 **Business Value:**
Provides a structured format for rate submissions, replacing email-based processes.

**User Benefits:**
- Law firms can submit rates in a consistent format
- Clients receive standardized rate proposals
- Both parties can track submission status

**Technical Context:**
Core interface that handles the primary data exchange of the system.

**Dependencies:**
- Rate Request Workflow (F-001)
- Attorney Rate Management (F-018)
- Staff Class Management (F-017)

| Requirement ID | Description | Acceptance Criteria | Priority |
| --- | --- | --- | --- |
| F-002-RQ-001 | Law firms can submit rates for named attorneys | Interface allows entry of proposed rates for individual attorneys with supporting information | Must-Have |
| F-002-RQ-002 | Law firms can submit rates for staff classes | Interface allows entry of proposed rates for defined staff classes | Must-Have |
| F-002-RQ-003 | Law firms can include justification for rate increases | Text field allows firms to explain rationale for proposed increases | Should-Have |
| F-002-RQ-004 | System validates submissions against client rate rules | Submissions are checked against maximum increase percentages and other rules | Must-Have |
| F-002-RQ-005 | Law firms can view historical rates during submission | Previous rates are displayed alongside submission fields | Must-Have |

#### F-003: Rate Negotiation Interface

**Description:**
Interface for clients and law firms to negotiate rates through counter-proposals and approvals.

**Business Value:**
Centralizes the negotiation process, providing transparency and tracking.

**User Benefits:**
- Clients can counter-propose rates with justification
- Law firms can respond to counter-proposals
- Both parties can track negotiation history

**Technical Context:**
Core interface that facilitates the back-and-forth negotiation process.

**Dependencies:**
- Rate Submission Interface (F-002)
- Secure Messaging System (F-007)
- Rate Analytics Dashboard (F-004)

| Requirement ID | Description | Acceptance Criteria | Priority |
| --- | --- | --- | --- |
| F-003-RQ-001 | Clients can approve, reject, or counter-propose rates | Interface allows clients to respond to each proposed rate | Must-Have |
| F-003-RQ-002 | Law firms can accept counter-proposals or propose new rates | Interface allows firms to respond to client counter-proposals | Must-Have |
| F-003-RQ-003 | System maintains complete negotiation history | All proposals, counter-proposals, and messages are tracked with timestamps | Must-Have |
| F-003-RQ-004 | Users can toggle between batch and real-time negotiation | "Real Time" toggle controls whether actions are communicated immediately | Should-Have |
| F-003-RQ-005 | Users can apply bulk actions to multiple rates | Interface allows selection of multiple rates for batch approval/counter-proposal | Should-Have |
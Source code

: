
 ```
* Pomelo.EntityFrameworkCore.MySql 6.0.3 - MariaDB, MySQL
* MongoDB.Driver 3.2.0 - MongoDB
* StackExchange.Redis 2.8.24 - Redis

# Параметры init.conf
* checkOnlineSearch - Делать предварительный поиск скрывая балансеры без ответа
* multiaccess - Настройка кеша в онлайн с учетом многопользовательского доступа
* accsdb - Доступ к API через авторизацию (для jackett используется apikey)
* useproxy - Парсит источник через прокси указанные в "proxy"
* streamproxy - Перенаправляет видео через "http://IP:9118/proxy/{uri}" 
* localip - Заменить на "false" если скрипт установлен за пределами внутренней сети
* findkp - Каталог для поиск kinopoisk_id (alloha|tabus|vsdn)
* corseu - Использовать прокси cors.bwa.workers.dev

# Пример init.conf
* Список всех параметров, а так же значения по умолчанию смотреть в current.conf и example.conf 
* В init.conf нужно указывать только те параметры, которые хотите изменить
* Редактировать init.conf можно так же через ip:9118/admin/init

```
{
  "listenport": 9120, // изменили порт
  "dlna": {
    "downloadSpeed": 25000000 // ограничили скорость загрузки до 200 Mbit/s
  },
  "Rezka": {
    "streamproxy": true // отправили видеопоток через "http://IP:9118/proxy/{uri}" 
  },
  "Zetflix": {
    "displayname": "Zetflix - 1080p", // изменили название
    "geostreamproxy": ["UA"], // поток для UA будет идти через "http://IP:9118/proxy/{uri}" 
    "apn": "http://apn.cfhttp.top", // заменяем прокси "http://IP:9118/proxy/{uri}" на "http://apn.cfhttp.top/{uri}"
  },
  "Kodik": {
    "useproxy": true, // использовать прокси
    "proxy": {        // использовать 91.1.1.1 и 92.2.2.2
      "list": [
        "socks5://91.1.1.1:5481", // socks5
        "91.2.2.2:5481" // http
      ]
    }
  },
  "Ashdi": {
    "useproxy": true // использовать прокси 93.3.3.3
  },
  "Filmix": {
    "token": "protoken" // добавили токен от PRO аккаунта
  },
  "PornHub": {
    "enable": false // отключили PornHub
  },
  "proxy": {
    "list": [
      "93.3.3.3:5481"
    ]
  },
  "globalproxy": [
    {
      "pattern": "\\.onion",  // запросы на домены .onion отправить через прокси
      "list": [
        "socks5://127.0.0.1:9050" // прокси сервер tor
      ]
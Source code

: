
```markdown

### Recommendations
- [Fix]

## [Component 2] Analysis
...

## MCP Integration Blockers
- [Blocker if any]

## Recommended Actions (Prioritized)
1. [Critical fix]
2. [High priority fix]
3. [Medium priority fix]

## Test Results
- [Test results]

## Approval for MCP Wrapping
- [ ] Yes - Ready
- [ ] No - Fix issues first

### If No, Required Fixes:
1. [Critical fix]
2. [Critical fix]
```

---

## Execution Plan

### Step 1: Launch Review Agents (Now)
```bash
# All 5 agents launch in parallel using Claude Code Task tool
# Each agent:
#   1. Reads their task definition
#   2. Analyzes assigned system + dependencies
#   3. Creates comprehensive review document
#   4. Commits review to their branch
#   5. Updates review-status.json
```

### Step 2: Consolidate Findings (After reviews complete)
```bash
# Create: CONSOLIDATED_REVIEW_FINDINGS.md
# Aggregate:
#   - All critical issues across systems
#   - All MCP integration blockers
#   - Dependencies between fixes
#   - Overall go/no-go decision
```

### Problem description
Read the entries and select each line where the word "that" is found.

### Exercise result
Core interface that handles the primary data exchange of the system.
Core interface that facilitates the back-and-forth negotiation process.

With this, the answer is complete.